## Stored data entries
★ ★ ★ ★ ★ ★ ★

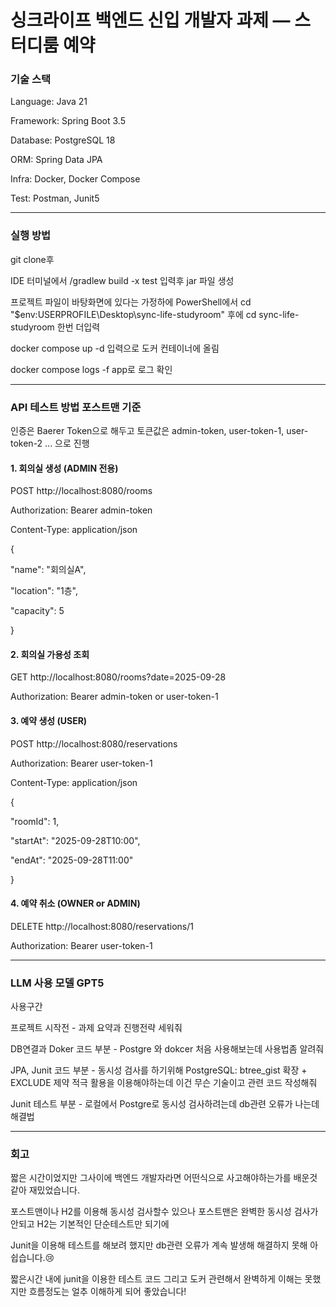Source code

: # 싱크라이프 백엔드 신입 개발자 과제 — 스터디룸 예약

### 기술 스택

Language: Java 21

Framework: Spring Boot 3.5

Database: PostgreSQL 18

ORM: Spring Data JPA

Infra: Docker, Docker Compose

Test: Postman, Junit5

---

### 실행 방법

git clone후

IDE 터미널에서 /gradlew build -x test 입력후 jar 파일 생성

프로젝트 파일이 바탕화면에 있다는 가정하에 PowerShell에서  cd "$env:USERPROFILE\Desktop\sync-life-studyroom" 후에 cd sync-life-studyroom 한번 더입력

docker compose up -d 입력으로 도커 컨테이너에 올림

docker compose logs -f app로 로그 확인

---

### API 테스트 방법 포스트맨 기준

인증은 Baerer Token으로 해두고 토큰값은 admin-token, user-token-1, user-token-2 ... 으로 진행


#### 1. 회의실 생성 (ADMIN 전용)

POST http://localhost:8080/rooms

Authorization: Bearer admin-token

Content-Type: application/json

{
  
  "name": "회의실A",
  
  "location": "1층",
  
  "capacity": 5

}


#### 2. 회의실 가용성 조회

GET http://localhost:8080/rooms?date=2025-09-28

Authorization: Bearer admin-token or user-token-1


#### 3. 예약 생성 (USER)

POST http://localhost:8080/reservations

Authorization: Bearer user-token-1

Content-Type: application/json

{
  
  "roomId": 1,
  
  "startAt": "2025-09-28T10:00",
  
  "endAt": "2025-09-28T11:00"

}


#### 4. 예약 취소 (OWNER or ADMIN)

DELETE http://localhost:8080/reservations/1

Authorization: Bearer user-token-1

---

### LLM 사용 모델 GPT5

사용구간

프로젝트 시작전 - 과제 요약과 진행전략 세워줘

DB연결과 Doker 코드 부분 - Postgre 와 dokcer 처음 사용해보는데 사용법좀 알려줘 

JPA, Junit 코드 부분 - 동시성 검사를 하기위해 PostgreSQL: btree_gist 확장 + EXCLUDE 제약 적극 활용을 이용해야하는데 이건 무슨 기술이고 관련 코드 작성해줘

Junit 테스트 부분 - 로컬에서 Postgre로 동시성 검사하려는데 db관련 오류가 나는데 해결법

---

### 회고
짧은 시간이었지만 그사이에 백엔드 개발자라면 어떤식으로 사고해야하는가를 배운것 같아 재밌었습니다.

포스트맨이나 H2를 이용해 동시성 검사할수 있으나 포스트맨은 완벽한 동시성 검사가 안되고 H2는 기본적인 단순테스트만 되기에

Junit을 이용해 테스트를 해보려 했지만 db관련 오류가 계속 발생해 해결하지 못해 아쉽습니다.😢

짧은시간 내에 junit을 이용한 테스트 코드 그리고 도커 관련해서 완벽하게 이해는 못했지만 흐름정도는 얼추 이해하게 되어 좋았습니다!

★ ★ ★ ★ ★ ★ ★

## What to work on
Copy every line from the entries that contains the word "PostgreSQL".

## Answer area
Database: PostgreSQL 18
JPA, Junit 코드 부분 - 동시성 검사를 하기위해 PostgreSQL: btree_gist 확장 + EXCLUDE 제약 적극 활용을 이용해야하는데 이건 무슨 기술이고 관련 코드 작성해줘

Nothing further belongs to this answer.